* **TASK STATEMENT**
The expected output is the set of lines below beginning at the one that contains "RMSE is also" and ending at the final line, reproduced exactly.

[Dataset entries]

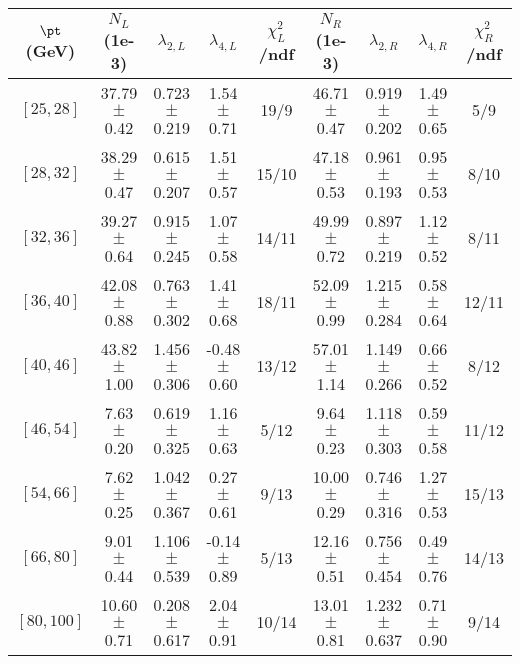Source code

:\begin{tabular}{c||c|c|c|c||c|c|c|c}
$\pt$ (GeV) & $N_L$ (1e-3) & $\lambda_{2,L}$ & $\lambda_{4,L}$  & $\chi^2_L$/ndf & $N_R$ (1e-3) & $\lambda_{2,R}$ & $\lambda_{4,R}$  & $\chi^2_R$/ndf \\
\hline
$[25, 28]$ & 37.79$\pm$0.42 & 0.723$\pm$0.219 & 1.54$\pm$0.71 & 19/9 & 46.71$\pm$0.47 & 0.919$\pm$0.202 & 1.49$\pm$0.65 & 5/9\\
$[28, 32]$ & 38.29$\pm$0.47 & 0.615$\pm$0.207 & 1.51$\pm$0.57 & 15/10 & 47.18$\pm$0.53 & 0.961$\pm$0.193 & 0.95$\pm$0.53 & 8/10\\
$[32, 36]$ & 39.27$\pm$0.64 & 0.915$\pm$0.245 & 1.07$\pm$0.58 & 14/11 & 49.99$\pm$0.72 & 0.897$\pm$0.219 & 1.12$\pm$0.52 & 8/11\\
$[36, 40]$ & 42.08$\pm$0.88 & 0.763$\pm$0.302 & 1.41$\pm$0.68 & 18/11 & 52.09$\pm$0.99 & 1.215$\pm$0.284 & 0.58$\pm$0.64 & 12/11\\
$[40, 46]$ & 43.82$\pm$1.00 & 1.456$\pm$0.306 & -0.48$\pm$0.60 & 13/12 & 57.01$\pm$1.14 & 1.149$\pm$0.266 & 0.66$\pm$0.52 & 8/12\\
$[46, 54]$ & 7.63$\pm$0.20 & 0.619$\pm$0.325 & 1.16$\pm$0.63 & 5/12 & 9.64$\pm$0.23 & 1.118$\pm$0.303 & 0.59$\pm$0.58 & 11/12\\
$[54, 66]$ & 7.62$\pm$0.25 & 1.042$\pm$0.367 & 0.27$\pm$0.61 & 9/13 & 10.00$\pm$0.29 & 0.746$\pm$0.316 & 1.27$\pm$0.53 & 15/13\\
$[66, 80]$ & 9.01$\pm$0.44 & 1.106$\pm$0.539 & -0.14$\pm$0.89 & 5/13 & 12.16$\pm$0.51 & 0.756$\pm$0.454 & 0.49$\pm$0.76 & 14/13\\
$[80, 100]$ & 10.60$\pm$0.71 & 0.208$\pm$0.617 & 2.04$\pm$0.91 & 10/14 & 13.01$\pm$0.81 & 1.232$\pm$0.637 & 0.71$\pm$0.90 & 9/14\\
\end{tabular}
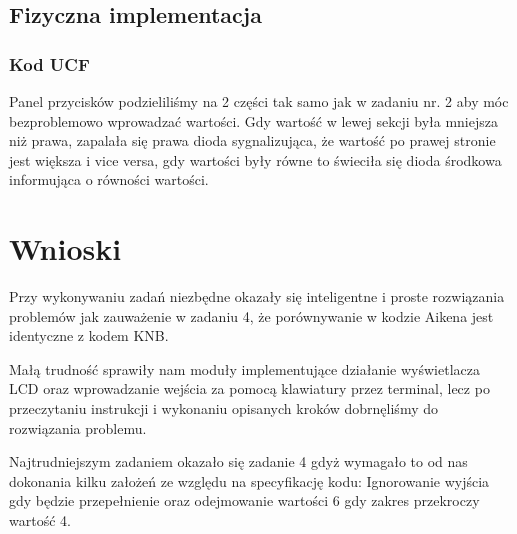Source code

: \documentclass[a4paper,12pt]{extarticle}  %
\begin{document}
\subsection{Fizyczna implementacja}
\subsubsection{Kod UCF}


Panel przycisków podzieliliśmy na 2 części tak samo jak w zadaniu nr. 2 aby móc bezproblemowo wprowadzać wartości.
Gdy wartość w lewej sekcji była mniejsza niż prawa, zapalała się prawa dioda sygnalizująca, że wartość po prawej stronie jest większa i vice versa, gdy wartości były równe to świeciła się dioda środkowa informująca o równości wartości.
\section{Wnioski}
Przy wykonywaniu zadań niezbędne okazały się inteligentne i proste rozwiązania problemów jak zauważenie w zadaniu 4, że porównywanie w kodzie Aikena jest identyczne z kodem KNB.

Małą trudność sprawiły nam moduły implementujące działanie wyświetlacza LCD oraz wprowadzanie wejścia za pomocą klawiatury przez terminal, lecz po przeczytaniu instrukcji i wykonaniu opisanych kroków dobrnęliśmy do rozwiązania problemu.

Najtrudniejszym zadaniem okazało się zadanie 4 gdyż wymagało to od nas dokonania kilku założeń ze względu na specyfikację kodu:
Ignorowanie wyjścia gdy będzie przepełnienie oraz odejmowanie wartości 6 gdy zakres przekroczy wartość 4.
\end{document}
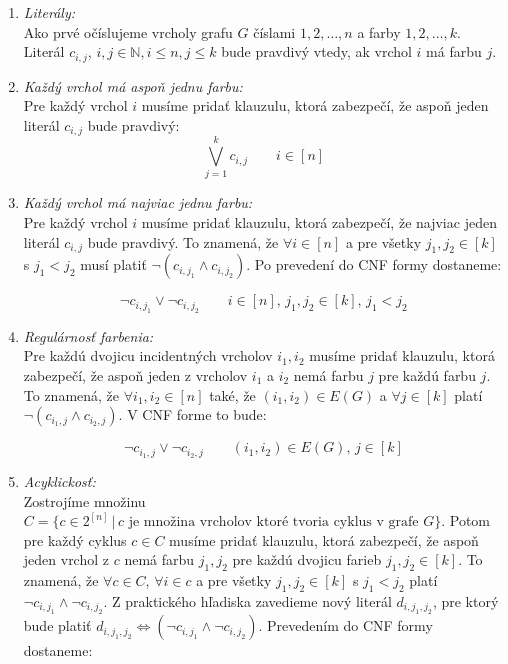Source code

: \documentclass[11pt]{article}
\begin{document}
\begin{enumerate}
    \item \textit{Literály:}\\
    Ako prvé očíslujeme vrcholy grafu $G$ číslami $1, 2, \ldots, n$ a farby $1, 2, \ldots, k$. Literál $c_{i, j}$, $i, j \in \mathbb{N}, i \leq n, j \leq k$ bude pravdivý vtedy, ak vrchol $i$ má farbu $j$.

    \item \textit{Každý vrchol má aspoň jednu farbu:}\\
    Pre každý vrchol $i$ musíme pridať klauzulu, ktorá zabezpečí, že aspoň jeden literál $c_{i, j}$ bude pravdivý:
    $$\bigvee_{j = 1}^{k} c_{i, j} \qquad i \in [ n ]$$

    \item \textit{Každý vrchol má najviac jednu farbu:}\\
    Pre každý vrchol $i$ musíme pridať klauzulu, ktorá zabezpečí, že najviac jeden literál $c_{i, j}$ bude pravdivý. To znamená, že $\forall i \in [n]$ a pre všetky $j_1, j_2 \in [k]$ s $j_1 < j_2$ musí platiť $\neg ( c_{i, j_1} \land c_{i, j_2})$. Po prevedení do CNF formy dostaneme:

    $$\neg c_{i, j_1} \vee \neg c_{i, j_2} \qquad i \in [ n ], \, j_1, j_2 \in [k], \, j_1 < j_2$$

    \item \textit{Regulárnosť farbenia:}\\
    Pre každú dvojicu incidentných vrcholov $i_1, i_2$ musíme pridať klauzulu, ktorá zabezpečí, že aspoň jeden z vrcholov $i_1$ a $i_2$ nemá farbu $j$ pre každú farbu $j$. To znamená, že $\forall i_1, i_2 \in [n]$ také, že $(i_1, i_2) \in E(G)$ a $\forall j \in [k]$ platí $\neg (c_{i_1, j} \land c_{i_2, j})$. V CNF forme to bude:

    $$\neg c_{i_1, j} \vee \neg c_{i_2, j} \qquad (i_1, i_2) \in E(G), \, j \in [k]$$

    \item \textit{Acyklickosť:}\\
    Zostrojíme množinu $C = \{c \in 2^{[n]} \, | \, c \text{ je množina vrcholov ktoré tvoria cyklus v grafe $G$}\}$. Potom pre každý cyklus $c \in C$ musíme pridať klauzulu, ktorá zabezpečí, že aspoň jeden vrchol z $c$ nemá farbu $j_1, j_2$ pre každú dvojicu farieb $j_1, j_2 \in [k]$. To znamená, že $\forall c \in C$, $\forall i \in c$ a pre všetky $j_1, j_2 \in [k]$ s $j_1 < j_2$ platí $\neg c_{i, j_1} \land \neg c_{i, j_2}$. Z praktického hľadiska zavedieme nový literál $d_{i, j_1, j_2}$, pre ktorý bude platiť $d_{i, j_1, j_2} \Leftrightarrow \left(\neg c_{i, j_1} \land \neg c_{i, j_2}\right)$. Prevedením do CNF formy dostaneme:


\end{enumerate}
\end{document}

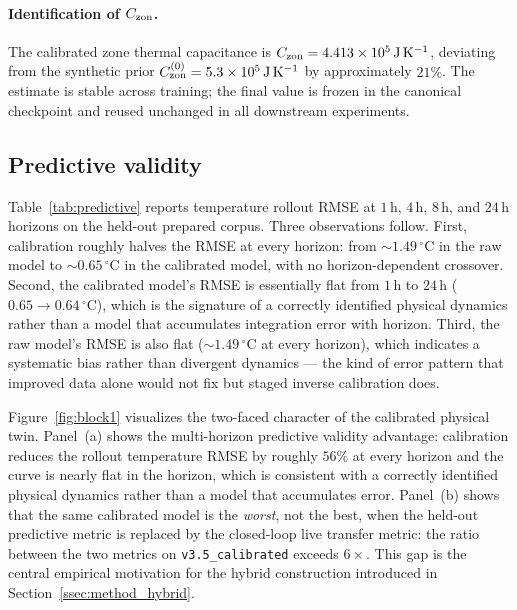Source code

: \paragraph{Identification of $\czon$.}
The calibrated zone thermal capacitance is
$\czon = \SI{4.413e5}{\joule\per\kelvin}$, deviating from the synthetic prior
$\czon^{(0)} = \SI{5.3e5}{\joule\per\kelvin}$ by approximately $21\%$. The
estimate is stable across training; the final value is frozen in the
canonical checkpoint and reused unchanged in all downstream experiments.

\subsection{Predictive validity}
\label{ssec:res1_predictive}

Table~\ref{tab:predictive} reports temperature rollout RMSE at
$1\,\mathrm{h}$, $4\,\mathrm{h}$, $8\,\mathrm{h}$, and $24\,\mathrm{h}$
horizons on the held-out prepared corpus. Three observations follow.
First, calibration roughly halves the RMSE at every horizon: from
$\sim\!1.49\,^{\circ}\mathrm{C}$ in the raw model to
$\sim\!0.65\,^{\circ}\mathrm{C}$ in the calibrated model, with no
horizon-dependent crossover. Second, the calibrated model's RMSE is
essentially flat from $1\,\mathrm{h}$ to $24\,\mathrm{h}$
($0.65\to0.64\,^{\circ}\mathrm{C}$), which is the signature of a
correctly identified physical dynamics rather than a model that
accumulates integration error with horizon. Third, the raw model's
RMSE is also flat ($\sim\!1.49\,^{\circ}\mathrm{C}$ at every
horizon), which indicates a systematic bias rather than divergent
dynamics --- the kind of error pattern that improved data alone
would not fix but staged inverse calibration does.



Figure~\ref{fig:block1} visualizes the two-faced character of the
calibrated physical twin. Panel~(a) shows the multi-horizon predictive
validity advantage: calibration reduces the rollout temperature RMSE by
roughly $56\%$ at every horizon and the curve is nearly flat in the
horizon, which is consistent with a correctly identified physical
dynamics rather than a model that accumulates error. Panel~(b) shows
that the same calibrated model is the \emph{worst}, not the best, when
the held-out predictive metric is replaced by the closed-loop live
\boptest{} transfer metric: the ratio between the two metrics on
\texttt{v3.5\_calibrated} exceeds $6\times$. This gap is the central
empirical motivation for the hybrid construction introduced in
Section~\ref{ssec:method_hybrid}.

* **RESPONSE FOR THIS EXERCISE**
RMSE is also flat ($\sim\!1.49\,^{\circ}\mathrm{C}$ at every
horizon), which indicates a systematic bias rather than divergent
dynamics --- the kind of error pattern that improved data alone
would not fix but staged inverse calibration does.



Figure~\ref{fig:block1} visualizes the two-faced character of the
calibrated physical twin. Panel~(a) shows the multi-horizon predictive
validity advantage: calibration reduces the rollout temperature RMSE by
roughly $56\%$ at every horizon and the curve is nearly flat in the
horizon, which is consistent with a correctly identified physical
dynamics rather than a model that accumulates error. Panel~(b) shows
that the same calibrated model is the \emph{worst}, not the best, when
the held-out predictive metric is replaced by the closed-loop live
\boptest{} transfer metric: the ratio between the two metrics on
\texttt{v3.5\_calibrated} exceeds $6\times$. This gap is the central
empirical motivation for the hybrid construction introduced in
Section~\ref{ssec:method_hybrid}.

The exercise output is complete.